The branch lengths in the visualized tree are also scaled by the explained sum of squares in the models. The longest branch lengths correspond to the most informative balances. This can allow us to get a high-level overview of the most important balances in the model. From this plot and the above heatmap, we can see that balance \(y0\) is important. These balances not only have very small p-values (with \(p < 0.05\)) for differentiating subjects, but they also have the largest branch lengths in the tree diagram. This suggests that this partition of microbes could differentiate the CFS patients from the controls.

We can visualize these balances on a heatmap to see which groups of taxa they represent. By default, the values within the feature table are log-scaled, with the sample means centered around zero.

qiime gneiss dendrogram-heatmap \
  --i-table table.qza \
  --i-tree hierarchy.qza \
  --m-metadata-file sample-metadata.tsv \
  --m-metadata-column Subject \
  --p-color-map seismic \
  --o-visualization heatmap.qzv

Output visualizations:

As noted in the legend, the numerators for each balance are highlighted in light red, while the denominators are highlighted in dark red. From here, we can see that the denominator of \(y0\) has few OTUs compared to the numerator of \(y0\). These taxa in the denominator could be interesting, so let’s investigate the taxonomies making up this balance with balance_taxonomy.

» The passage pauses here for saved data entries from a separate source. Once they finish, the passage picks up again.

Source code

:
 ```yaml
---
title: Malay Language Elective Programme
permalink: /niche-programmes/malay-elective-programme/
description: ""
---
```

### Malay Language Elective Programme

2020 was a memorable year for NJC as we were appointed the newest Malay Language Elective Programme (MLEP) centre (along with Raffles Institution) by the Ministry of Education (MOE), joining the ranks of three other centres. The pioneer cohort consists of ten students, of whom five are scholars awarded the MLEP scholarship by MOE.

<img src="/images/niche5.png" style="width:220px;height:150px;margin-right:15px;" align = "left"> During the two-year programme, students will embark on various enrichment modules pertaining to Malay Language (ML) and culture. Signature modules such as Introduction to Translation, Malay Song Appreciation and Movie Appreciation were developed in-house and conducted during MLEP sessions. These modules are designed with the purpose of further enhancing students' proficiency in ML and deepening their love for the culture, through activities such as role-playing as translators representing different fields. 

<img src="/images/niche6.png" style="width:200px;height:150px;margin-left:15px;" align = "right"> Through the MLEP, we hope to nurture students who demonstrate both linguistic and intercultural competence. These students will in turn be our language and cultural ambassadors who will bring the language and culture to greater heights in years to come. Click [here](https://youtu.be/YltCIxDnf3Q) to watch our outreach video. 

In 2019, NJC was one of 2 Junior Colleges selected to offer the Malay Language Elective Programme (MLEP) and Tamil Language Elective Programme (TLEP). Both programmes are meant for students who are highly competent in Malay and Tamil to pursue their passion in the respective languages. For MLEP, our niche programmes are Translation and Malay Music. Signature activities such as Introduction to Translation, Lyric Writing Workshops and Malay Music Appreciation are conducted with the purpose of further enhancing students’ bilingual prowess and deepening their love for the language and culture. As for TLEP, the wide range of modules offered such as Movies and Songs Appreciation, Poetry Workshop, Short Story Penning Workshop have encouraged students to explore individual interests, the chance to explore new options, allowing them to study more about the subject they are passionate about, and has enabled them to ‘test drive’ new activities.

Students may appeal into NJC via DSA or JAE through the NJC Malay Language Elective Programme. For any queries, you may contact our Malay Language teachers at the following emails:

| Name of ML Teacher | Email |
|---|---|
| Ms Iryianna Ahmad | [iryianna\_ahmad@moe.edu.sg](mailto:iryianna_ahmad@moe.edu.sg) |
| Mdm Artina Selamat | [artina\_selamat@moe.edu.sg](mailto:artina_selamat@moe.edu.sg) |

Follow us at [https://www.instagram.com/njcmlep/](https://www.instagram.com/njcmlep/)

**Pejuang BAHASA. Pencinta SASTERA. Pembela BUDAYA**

Specifically we’ll plot a boxplot and identify taxa that could be explaining the differences between the control and patient groups.

qiime gneiss balance-taxonomy \
  --i-table table.qza \
  --i-tree hierarchy.qza \
  --i-taxonomy taxa.qza \
  --p-taxa-level 2 \
  --p-balance-name 'y0' \
  --m-metadata-file sample-metadata.tsv \
  --m-metadata-column Subject \
  --o-visualization y0_taxa_summary.qzv

Output visualizations:

In this particular case, the log ratio is lower in the patient group compared to the control group. In essence, this means that the taxa in the \(y0_{numerator}\) on average are more abundant than the taxa in \(y0_{denominator}\) in the healthy control group compared to the patient group.

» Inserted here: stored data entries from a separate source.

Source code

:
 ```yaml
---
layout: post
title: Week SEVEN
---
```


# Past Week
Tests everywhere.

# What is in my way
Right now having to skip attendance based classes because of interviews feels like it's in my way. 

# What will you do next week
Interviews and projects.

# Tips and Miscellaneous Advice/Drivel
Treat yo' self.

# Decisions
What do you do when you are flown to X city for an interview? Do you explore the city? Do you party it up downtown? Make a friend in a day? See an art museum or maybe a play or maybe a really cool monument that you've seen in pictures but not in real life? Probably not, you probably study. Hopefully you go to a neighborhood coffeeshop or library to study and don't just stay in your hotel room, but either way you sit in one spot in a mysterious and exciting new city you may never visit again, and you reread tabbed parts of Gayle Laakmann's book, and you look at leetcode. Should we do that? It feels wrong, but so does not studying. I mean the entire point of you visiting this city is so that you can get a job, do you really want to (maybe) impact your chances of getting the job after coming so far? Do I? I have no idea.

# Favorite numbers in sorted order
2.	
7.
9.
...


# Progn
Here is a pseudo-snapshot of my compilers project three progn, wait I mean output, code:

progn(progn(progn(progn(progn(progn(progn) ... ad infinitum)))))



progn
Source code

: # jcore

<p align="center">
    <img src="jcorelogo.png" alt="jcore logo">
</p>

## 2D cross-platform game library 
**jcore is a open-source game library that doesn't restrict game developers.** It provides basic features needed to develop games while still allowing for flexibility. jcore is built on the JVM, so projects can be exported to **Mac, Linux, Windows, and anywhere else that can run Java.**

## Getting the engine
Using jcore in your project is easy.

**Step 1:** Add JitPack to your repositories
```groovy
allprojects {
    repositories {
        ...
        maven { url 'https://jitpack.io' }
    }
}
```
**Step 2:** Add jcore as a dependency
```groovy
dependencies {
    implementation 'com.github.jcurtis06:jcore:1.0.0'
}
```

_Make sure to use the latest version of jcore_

Remember, based on the toy examples given in the beginning of this tutorial, it is not possible to infer absolute changes of microbes in a given sample. Balances will not be able to provide this sort of answer, but it can limit the number of possible scenarios. Specifically, one of the five following scenarios could have happened.

  1. The taxa in the \(y0_{numerator}\) on average have increased between patient group and the healthy control.

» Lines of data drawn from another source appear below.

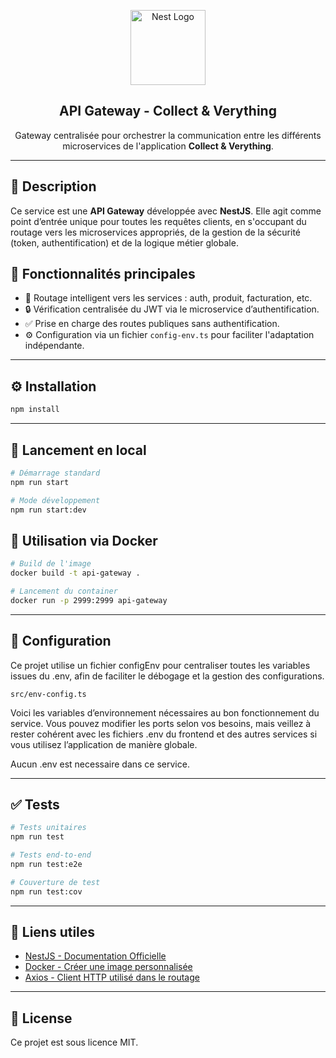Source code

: <p align="center">
  <a href="http://nestjs.com/" target="blank">
    <img src="https://nestjs.com/img/logo-small.svg" width="120" alt="Nest Logo" />
  </a>
</p>

<h2 align="center">API Gateway - Collect & Verything</h2>

<p align="center">
  Gateway centralisée pour orchestrer la communication entre les différents microservices de l'application <strong>Collect & Verything</strong>.
</p>

---

## 🚀 Description

Ce service est une **API Gateway** développée avec **NestJS**. Elle agit comme point d’entrée unique pour toutes les requêtes clients, en s'occupant du routage vers les microservices appropriés, de la gestion de la sécurité (token, authentification) et de la logique métier globale.

## 🧠 Fonctionnalités principales

- 🔁 Routage intelligent vers les services : auth, produit, facturation, etc.
- 🔒 Vérification centralisée du JWT via le microservice d’authentification.
- ✅ Prise en charge des routes publiques sans authentification.
- ⚙️ Configuration via un fichier `config-env.ts` pour faciliter l'adaptation indépendante.

---

## ⚙️ Installation

```bash
npm install
```

---

## 🧪 Lancement en local

```bash
# Démarrage standard
npm run start

# Mode développement
npm run start:dev
```

## 🐳 Utilisation via Docker

```bash
# Build de l'image
docker build -t api-gateway .

# Lancement du container
docker run -p 2999:2999 api-gateway
```

---

## 🔧 Configuration

Ce projet utilise un fichier configEnv pour centraliser toutes les variables issues du .env, afin de faciliter le débogage et la gestion des configurations.

```
src/env-config.ts
```

Voici les variables d’environnement nécessaires au bon fonctionnement du service. Vous pouvez modifier les ports selon vos besoins, mais veillez à rester cohérent avec les fichiers .env du frontend et des autres services si vous utilisez l’application de manière globale.

Aucun .env est necessaire dans ce service.

---

## ✅ Tests

```bash
# Tests unitaires
npm run test

# Tests end-to-end
npm run test:e2e

# Couverture de test
npm run test:cov
```

---

## 📎 Liens utiles

- [NestJS - Documentation Officielle](https://docs.nestjs.com)
- [Docker - Créer une image personnalisée](https://docs.docker.com/engine/reference/commandline/build/)
- [Axios - Client HTTP utilisé dans le routage](https://axios-http.com)

---

## 📝 License

Ce projet est sous licence MIT.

  2. The taxa in the \(y0_{denominator}\) on average have decreased between patient group and the healthy control.

  3. A combination of the above occurred

  4. Taxa abundances in both \(y0_{numerator}\) and \(y0_{denominator}\) both increased, but taxa abundances in \(y0_{numerator}\) increased more compared to \(y0_{denominator}\)

  5. Taxa abundances in both \(y0_{numerator}\) and \(y0_{denominator}\) both decreased, but taxa abundances in \(y0_{denominator}\) increased more compared to \(y0_{numerator}\)

To further narrow down these hypothesis, biological prior knowledge or experimental validation will be required.